» **Instructions to follow**
Go line by line through the entries below and count those containing the string "userStore"; give only the count.
### Entries shown
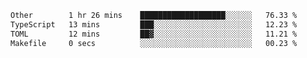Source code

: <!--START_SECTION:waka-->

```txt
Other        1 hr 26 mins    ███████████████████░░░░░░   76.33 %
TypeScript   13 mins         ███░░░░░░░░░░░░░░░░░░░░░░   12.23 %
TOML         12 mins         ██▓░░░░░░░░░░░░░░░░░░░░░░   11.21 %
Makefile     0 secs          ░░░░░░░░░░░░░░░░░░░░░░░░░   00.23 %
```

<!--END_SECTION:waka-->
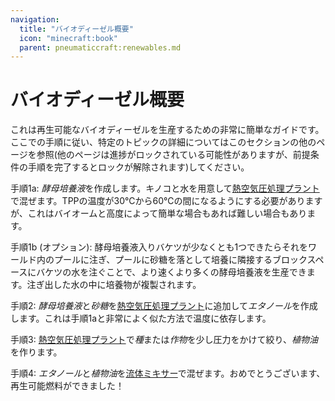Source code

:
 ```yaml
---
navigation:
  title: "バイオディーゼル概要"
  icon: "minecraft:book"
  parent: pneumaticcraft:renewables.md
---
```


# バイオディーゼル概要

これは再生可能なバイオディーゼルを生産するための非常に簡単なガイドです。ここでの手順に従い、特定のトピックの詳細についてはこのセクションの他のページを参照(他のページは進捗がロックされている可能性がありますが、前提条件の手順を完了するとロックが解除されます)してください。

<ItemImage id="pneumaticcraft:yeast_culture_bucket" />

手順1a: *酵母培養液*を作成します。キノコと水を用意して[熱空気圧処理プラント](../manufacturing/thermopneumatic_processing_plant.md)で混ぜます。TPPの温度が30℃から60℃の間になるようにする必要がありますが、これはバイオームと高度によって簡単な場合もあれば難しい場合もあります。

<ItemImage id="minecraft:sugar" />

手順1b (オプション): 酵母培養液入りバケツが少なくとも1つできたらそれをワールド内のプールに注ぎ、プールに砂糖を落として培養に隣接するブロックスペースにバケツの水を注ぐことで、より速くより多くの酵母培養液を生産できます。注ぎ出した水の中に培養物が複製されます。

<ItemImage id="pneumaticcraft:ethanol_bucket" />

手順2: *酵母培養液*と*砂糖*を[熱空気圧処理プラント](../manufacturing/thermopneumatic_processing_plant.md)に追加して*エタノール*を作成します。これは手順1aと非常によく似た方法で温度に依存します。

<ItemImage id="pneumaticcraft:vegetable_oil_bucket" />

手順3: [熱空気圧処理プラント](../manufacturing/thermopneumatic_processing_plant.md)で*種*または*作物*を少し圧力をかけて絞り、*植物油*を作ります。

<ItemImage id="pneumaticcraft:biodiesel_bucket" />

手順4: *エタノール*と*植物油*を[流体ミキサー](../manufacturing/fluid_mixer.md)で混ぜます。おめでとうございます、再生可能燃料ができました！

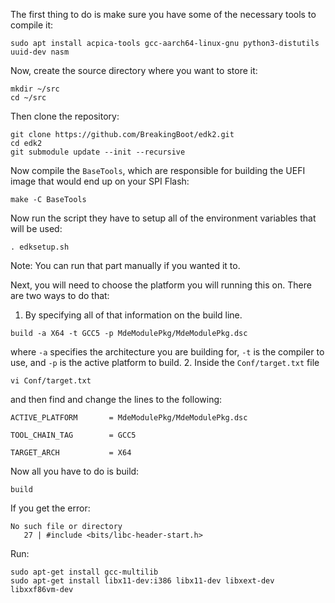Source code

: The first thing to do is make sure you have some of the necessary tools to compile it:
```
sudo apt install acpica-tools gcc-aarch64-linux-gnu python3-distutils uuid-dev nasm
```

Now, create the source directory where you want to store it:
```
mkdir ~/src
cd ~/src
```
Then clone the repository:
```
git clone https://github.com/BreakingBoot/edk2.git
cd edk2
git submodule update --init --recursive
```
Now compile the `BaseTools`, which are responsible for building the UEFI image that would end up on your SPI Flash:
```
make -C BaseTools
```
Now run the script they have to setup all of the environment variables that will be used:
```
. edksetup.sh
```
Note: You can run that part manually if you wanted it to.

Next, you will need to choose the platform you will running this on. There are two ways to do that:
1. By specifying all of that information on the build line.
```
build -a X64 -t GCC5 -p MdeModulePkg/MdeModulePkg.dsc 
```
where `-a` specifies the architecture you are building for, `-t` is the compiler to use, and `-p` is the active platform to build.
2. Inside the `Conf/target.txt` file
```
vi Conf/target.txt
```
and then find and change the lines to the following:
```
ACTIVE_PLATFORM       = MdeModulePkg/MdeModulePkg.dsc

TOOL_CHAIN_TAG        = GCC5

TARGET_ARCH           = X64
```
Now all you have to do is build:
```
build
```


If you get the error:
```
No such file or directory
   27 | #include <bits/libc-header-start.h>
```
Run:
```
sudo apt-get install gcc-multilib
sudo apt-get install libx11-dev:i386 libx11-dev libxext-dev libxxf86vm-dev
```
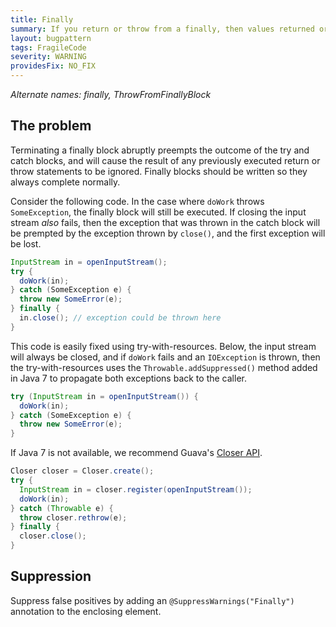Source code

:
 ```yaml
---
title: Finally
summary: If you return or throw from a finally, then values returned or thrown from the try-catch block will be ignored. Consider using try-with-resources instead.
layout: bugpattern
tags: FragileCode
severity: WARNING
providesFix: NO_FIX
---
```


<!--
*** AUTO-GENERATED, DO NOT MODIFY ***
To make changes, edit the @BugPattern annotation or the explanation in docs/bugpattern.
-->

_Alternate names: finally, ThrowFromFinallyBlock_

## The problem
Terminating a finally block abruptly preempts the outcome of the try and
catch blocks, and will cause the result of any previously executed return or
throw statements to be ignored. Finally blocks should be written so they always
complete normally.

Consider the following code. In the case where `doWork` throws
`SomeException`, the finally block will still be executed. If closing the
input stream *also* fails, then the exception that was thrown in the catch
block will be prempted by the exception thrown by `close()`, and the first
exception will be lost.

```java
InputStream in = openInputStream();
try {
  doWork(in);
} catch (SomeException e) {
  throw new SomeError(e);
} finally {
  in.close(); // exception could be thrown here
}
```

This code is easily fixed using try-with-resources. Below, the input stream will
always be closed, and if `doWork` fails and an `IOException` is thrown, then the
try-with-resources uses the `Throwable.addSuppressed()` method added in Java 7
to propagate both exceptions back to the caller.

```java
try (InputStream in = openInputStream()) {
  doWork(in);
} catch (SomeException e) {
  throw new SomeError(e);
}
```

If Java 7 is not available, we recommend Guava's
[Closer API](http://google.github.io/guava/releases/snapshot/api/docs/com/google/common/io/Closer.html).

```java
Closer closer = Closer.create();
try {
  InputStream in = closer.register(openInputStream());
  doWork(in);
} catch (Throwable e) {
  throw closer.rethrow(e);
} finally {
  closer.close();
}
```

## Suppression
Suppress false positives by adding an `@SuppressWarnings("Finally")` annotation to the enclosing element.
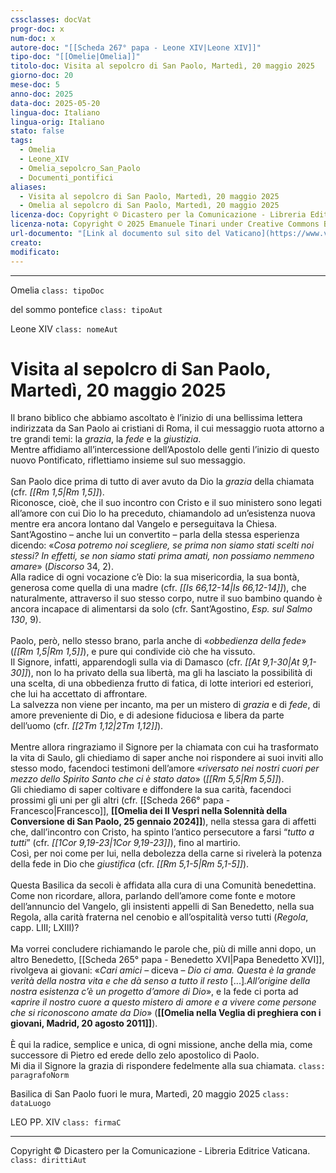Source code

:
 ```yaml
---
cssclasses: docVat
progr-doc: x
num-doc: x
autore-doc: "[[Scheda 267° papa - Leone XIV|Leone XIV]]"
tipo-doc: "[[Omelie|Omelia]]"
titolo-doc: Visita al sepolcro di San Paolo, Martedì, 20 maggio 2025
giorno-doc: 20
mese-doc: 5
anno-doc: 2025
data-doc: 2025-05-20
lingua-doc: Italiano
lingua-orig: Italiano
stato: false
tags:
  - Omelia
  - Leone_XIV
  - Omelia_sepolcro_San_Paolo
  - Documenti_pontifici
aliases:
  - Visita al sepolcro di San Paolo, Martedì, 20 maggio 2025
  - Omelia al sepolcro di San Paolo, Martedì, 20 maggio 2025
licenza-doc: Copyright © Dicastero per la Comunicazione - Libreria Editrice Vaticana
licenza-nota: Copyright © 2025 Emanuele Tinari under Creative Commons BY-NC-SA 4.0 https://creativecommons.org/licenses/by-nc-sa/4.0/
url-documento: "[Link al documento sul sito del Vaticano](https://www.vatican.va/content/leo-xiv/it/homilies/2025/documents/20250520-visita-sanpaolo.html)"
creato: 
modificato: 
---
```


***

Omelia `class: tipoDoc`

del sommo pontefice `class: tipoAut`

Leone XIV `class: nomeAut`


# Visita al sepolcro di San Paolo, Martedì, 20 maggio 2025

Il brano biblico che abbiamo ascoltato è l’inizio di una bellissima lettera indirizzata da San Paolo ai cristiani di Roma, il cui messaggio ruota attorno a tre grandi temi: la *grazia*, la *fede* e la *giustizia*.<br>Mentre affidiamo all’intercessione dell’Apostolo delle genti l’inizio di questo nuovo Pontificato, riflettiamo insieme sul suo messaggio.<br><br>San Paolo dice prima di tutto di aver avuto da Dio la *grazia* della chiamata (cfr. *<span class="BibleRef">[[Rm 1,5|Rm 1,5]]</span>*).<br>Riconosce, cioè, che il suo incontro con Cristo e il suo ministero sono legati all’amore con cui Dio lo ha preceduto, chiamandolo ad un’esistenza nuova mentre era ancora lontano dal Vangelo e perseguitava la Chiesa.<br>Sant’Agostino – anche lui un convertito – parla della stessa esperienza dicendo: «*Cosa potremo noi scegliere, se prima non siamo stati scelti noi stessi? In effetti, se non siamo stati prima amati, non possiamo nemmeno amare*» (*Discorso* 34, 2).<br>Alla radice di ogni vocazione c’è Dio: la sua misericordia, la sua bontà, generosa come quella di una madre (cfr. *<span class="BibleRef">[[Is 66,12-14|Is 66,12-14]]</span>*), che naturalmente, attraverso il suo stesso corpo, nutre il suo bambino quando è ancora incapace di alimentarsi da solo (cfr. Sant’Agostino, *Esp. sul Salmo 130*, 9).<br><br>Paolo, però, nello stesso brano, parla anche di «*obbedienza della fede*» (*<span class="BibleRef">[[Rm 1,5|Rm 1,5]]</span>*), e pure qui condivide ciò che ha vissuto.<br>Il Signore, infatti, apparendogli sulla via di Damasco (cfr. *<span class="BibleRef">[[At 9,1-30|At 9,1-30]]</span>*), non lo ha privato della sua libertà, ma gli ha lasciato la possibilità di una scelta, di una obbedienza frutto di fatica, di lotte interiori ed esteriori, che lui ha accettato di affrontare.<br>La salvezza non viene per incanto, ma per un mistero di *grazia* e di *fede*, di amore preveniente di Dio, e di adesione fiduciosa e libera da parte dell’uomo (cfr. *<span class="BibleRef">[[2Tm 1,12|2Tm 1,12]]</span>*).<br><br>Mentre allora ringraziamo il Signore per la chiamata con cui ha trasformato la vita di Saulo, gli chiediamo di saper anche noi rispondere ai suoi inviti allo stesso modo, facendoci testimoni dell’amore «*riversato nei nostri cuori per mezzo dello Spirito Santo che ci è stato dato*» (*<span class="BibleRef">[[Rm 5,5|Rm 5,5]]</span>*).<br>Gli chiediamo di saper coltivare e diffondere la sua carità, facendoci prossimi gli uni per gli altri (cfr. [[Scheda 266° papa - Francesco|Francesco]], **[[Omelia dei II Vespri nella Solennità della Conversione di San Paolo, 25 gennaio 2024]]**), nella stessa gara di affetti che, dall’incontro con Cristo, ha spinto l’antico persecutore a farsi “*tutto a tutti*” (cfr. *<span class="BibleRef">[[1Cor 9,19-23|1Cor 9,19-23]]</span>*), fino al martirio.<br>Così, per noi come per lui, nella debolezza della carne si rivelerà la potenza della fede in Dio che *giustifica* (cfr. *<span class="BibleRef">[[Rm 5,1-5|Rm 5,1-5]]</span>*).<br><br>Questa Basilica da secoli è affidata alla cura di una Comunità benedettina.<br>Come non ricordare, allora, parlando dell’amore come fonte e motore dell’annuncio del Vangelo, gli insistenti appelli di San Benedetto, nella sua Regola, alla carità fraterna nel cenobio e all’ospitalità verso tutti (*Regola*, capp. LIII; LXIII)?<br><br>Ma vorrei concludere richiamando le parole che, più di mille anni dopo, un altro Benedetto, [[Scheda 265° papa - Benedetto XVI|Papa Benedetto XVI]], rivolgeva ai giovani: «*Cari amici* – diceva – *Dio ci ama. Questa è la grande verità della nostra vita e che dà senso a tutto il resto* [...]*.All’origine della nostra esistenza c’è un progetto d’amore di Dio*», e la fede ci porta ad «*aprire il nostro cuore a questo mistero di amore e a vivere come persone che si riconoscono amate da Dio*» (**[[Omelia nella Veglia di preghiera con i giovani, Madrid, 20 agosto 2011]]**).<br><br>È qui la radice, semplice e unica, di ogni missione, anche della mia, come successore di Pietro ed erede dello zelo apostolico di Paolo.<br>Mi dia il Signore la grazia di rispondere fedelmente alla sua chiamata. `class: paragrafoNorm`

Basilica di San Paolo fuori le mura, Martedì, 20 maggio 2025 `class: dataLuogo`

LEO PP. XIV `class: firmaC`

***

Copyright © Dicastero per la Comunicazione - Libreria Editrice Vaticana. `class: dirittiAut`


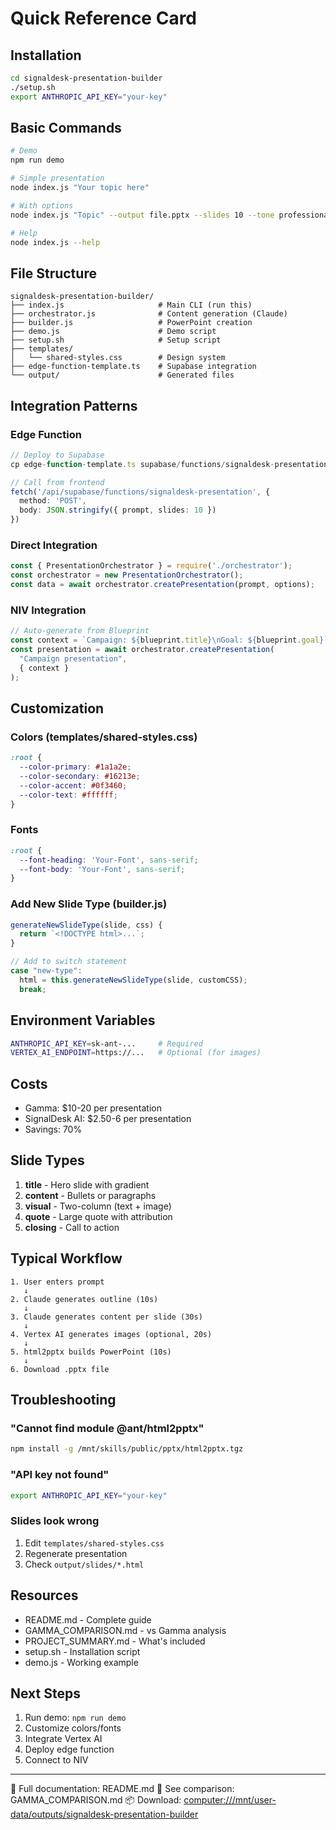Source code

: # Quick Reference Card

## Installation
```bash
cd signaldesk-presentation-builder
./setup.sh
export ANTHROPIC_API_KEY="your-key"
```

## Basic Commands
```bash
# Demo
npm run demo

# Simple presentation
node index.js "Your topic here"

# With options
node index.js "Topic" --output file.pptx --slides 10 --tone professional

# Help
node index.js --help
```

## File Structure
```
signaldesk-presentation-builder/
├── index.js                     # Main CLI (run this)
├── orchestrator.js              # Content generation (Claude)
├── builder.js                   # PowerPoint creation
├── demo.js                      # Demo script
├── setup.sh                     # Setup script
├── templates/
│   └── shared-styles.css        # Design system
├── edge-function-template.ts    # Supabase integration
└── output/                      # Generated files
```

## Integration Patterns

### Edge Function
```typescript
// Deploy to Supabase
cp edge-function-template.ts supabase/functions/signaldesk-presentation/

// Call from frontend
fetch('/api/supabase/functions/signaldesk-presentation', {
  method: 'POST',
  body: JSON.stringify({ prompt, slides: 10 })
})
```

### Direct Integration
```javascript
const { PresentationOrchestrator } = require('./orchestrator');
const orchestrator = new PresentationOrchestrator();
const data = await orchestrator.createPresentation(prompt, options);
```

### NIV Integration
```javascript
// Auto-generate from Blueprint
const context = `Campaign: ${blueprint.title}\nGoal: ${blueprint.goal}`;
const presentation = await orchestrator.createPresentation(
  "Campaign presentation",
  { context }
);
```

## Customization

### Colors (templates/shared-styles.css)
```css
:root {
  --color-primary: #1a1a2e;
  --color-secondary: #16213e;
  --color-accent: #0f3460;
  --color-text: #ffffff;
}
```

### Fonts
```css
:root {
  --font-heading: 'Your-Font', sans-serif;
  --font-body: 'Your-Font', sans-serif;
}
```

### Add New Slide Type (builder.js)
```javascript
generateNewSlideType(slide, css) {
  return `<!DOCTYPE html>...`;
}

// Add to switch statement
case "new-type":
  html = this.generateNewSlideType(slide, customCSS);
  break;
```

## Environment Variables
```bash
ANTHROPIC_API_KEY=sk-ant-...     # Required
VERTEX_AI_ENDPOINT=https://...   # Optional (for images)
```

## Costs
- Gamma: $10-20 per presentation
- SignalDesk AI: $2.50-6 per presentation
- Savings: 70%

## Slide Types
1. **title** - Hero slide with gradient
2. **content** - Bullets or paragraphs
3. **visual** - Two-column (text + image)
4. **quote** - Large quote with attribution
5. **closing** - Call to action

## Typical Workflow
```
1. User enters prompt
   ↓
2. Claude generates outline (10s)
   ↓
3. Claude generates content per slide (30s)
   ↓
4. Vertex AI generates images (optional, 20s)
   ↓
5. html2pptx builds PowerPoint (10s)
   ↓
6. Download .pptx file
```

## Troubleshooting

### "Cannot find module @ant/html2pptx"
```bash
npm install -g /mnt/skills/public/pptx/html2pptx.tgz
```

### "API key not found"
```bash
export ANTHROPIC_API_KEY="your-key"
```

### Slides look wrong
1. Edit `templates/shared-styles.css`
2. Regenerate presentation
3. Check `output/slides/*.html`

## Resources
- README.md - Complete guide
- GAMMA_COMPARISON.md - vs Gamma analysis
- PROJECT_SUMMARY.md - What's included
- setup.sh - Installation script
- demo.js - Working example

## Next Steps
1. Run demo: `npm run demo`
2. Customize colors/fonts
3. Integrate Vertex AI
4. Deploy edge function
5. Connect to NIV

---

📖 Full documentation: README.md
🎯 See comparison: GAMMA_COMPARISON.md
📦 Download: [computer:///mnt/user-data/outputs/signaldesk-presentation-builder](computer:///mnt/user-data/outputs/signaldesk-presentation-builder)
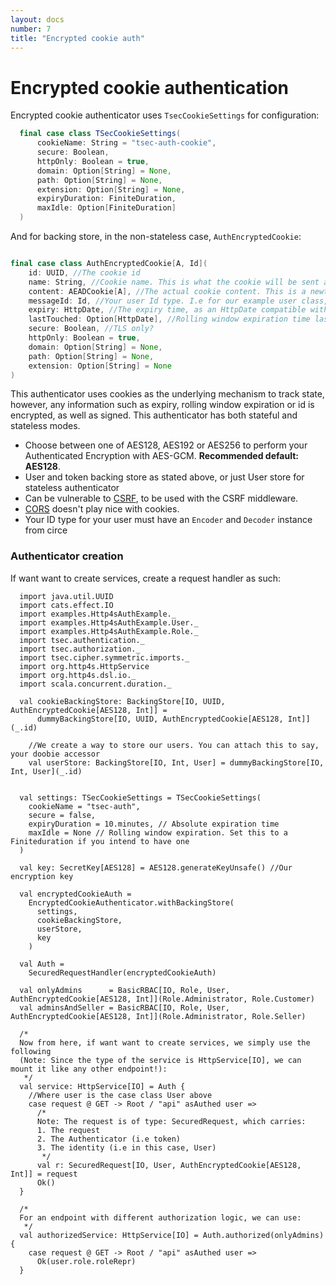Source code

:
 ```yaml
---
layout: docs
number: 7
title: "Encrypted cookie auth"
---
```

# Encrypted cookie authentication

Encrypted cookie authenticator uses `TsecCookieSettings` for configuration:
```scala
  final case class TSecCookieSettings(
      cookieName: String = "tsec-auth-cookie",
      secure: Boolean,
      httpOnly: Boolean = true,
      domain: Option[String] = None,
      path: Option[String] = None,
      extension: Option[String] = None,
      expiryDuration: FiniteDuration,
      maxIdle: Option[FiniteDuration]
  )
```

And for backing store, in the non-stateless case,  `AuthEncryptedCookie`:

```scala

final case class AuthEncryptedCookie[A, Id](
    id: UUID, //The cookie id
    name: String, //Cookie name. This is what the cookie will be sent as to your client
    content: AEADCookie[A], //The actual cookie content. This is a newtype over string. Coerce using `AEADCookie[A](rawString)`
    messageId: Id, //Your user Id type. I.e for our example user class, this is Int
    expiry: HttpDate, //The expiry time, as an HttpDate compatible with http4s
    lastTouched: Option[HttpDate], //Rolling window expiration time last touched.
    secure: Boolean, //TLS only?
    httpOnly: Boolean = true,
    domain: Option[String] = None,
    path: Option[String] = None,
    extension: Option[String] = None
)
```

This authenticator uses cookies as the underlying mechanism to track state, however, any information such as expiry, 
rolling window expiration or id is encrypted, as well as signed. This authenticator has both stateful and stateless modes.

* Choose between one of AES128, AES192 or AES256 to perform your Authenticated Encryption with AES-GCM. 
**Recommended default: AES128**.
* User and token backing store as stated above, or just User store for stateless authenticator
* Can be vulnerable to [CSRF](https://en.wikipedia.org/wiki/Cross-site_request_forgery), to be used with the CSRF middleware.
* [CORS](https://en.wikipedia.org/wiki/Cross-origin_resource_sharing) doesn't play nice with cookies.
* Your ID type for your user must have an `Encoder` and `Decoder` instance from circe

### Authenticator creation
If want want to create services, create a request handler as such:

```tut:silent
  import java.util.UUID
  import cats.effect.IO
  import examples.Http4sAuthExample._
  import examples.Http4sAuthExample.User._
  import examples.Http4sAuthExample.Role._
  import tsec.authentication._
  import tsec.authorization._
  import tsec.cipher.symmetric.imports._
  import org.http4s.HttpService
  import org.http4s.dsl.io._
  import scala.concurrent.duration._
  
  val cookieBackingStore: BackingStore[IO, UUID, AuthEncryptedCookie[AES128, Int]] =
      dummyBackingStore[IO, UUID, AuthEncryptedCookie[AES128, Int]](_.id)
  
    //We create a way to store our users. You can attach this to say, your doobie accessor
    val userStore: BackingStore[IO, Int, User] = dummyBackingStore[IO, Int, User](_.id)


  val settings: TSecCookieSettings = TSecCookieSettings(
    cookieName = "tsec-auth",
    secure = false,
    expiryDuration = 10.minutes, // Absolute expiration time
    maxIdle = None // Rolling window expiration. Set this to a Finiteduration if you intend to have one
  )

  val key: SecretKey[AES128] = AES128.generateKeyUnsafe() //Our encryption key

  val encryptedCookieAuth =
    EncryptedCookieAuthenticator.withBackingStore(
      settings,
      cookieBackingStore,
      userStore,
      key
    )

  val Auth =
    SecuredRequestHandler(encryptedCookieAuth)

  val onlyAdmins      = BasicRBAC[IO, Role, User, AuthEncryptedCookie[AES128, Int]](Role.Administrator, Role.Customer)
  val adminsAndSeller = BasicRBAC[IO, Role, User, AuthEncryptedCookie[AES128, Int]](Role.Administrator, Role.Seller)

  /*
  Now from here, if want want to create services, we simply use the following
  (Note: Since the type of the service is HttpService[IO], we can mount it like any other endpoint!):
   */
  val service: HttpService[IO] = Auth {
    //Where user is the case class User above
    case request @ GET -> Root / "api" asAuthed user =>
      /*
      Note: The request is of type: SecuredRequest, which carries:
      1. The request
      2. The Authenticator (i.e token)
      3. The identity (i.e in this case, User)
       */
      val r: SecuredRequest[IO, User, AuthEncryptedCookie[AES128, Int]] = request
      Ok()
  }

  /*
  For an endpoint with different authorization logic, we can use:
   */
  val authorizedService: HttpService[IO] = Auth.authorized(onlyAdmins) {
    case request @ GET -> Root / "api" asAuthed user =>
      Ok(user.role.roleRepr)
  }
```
######
» **Exercise solution**
2